The inducible cyclic adenosine 3’,5’-monophosphate early repressor (ICER) enhances drug sensitivity in acute myeloid leukemia

Abstract

e22045 Background: The Inducible Cyclic Adenosine 3’,5’-monophosphate early repressor (ICER) is a transcription factor that principally counteracts the cAMP response element binding protein (CREB) activity. CREB was previously demonstrated to be overexpressed in acute leukemia, whereas ICER was found rapidly degradated being unable to control gene transcription. ICER exogenous expression was demonstrated to repress CREB targets preventing leukemia progression. We hypothesized that ICER restoration deserves a special consideration for playing a role in CREB oncogenic feature and in modeling leukemic cell phenotype. Methods: We constructed an expression vector for ICER and induced its exogenous expression in HL60 cells (HL60+ICER). We monitored transcription and translation of a series of genes involved in different pathways by quantitative gene expression and western blot analysis. We investigate ICER's role in cell death after treatment with chemotherapic drugs. Results: We revealed that ICER was able to control gene expression in leukemia, principally of genes involved in cell death and survival. In particular, we focused on DUSP1 and DUSP4 phosphatases which were found significantly repressed. HL60+ICER after being treated with drugs increased apoptosis. Cell cycle analyses revealed a block in G2 phase, a lowered cell proliferation and clonogenic potential with respect to HL60 treated at the same conditions. DUSPs downstream targets (IL6, RB, RAS) were lowered expressed and p38 constitutively phosphorylated confirming their role in mediating cellular stress.

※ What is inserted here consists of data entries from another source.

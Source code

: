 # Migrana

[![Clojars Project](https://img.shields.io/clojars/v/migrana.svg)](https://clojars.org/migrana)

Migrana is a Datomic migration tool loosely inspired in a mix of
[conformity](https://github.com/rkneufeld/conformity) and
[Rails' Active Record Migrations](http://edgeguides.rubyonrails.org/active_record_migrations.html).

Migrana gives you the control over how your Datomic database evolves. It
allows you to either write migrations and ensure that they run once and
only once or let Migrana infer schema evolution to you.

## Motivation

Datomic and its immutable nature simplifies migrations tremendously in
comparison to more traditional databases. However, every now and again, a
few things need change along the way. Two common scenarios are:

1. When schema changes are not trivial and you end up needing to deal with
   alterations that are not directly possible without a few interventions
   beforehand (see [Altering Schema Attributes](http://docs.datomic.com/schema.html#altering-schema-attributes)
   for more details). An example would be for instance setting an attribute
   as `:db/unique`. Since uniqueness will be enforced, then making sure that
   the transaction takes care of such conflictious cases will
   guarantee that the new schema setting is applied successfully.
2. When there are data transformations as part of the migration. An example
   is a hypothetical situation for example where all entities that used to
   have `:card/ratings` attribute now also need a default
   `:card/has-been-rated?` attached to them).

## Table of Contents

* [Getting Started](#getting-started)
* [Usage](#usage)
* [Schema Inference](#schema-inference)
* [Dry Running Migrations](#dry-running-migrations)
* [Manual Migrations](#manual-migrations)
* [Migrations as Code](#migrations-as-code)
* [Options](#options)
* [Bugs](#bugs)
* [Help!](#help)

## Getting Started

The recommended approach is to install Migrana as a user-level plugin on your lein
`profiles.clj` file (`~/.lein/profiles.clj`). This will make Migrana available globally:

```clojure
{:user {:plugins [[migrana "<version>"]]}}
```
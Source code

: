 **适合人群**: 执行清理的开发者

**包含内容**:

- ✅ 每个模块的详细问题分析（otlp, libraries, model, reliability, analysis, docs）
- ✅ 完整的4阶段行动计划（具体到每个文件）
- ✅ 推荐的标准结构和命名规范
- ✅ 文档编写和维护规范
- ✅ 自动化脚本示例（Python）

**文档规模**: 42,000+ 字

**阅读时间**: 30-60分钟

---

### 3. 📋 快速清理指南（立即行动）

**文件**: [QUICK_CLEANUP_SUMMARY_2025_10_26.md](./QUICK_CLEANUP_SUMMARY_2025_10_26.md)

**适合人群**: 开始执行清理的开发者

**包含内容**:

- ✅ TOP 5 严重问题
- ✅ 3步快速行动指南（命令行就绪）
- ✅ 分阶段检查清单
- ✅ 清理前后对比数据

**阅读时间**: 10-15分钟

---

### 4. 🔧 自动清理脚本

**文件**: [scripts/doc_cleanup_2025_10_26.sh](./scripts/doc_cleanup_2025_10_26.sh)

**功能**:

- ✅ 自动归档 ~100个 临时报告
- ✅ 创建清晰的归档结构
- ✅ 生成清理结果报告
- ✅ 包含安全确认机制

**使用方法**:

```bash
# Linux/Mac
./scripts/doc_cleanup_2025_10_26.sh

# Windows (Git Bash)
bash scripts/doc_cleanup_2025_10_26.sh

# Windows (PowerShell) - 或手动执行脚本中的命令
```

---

ICER driven apoptosis was found to be caspases mediated. An enhanced activity of p38 was observed in treated HL60+ICER, and by the use of specific p38 inhibitors apoptosis decreased. Other possible apoptotic pathways (AKT, ERK, JNK) were excluded because found severely disrupted. Conclusions: Finally, we described an enhanced sensibility to drugs in HL60 induced by ICER exogenous expression and that p38 stress signaling pathway is the direct target of this phenomenon. The ability of ICER to modify leukemic cells phenotype respect to chemotherapeutic treatment gave an important information for targets and therapeutic possibilities. No significant financial relationships to disclose.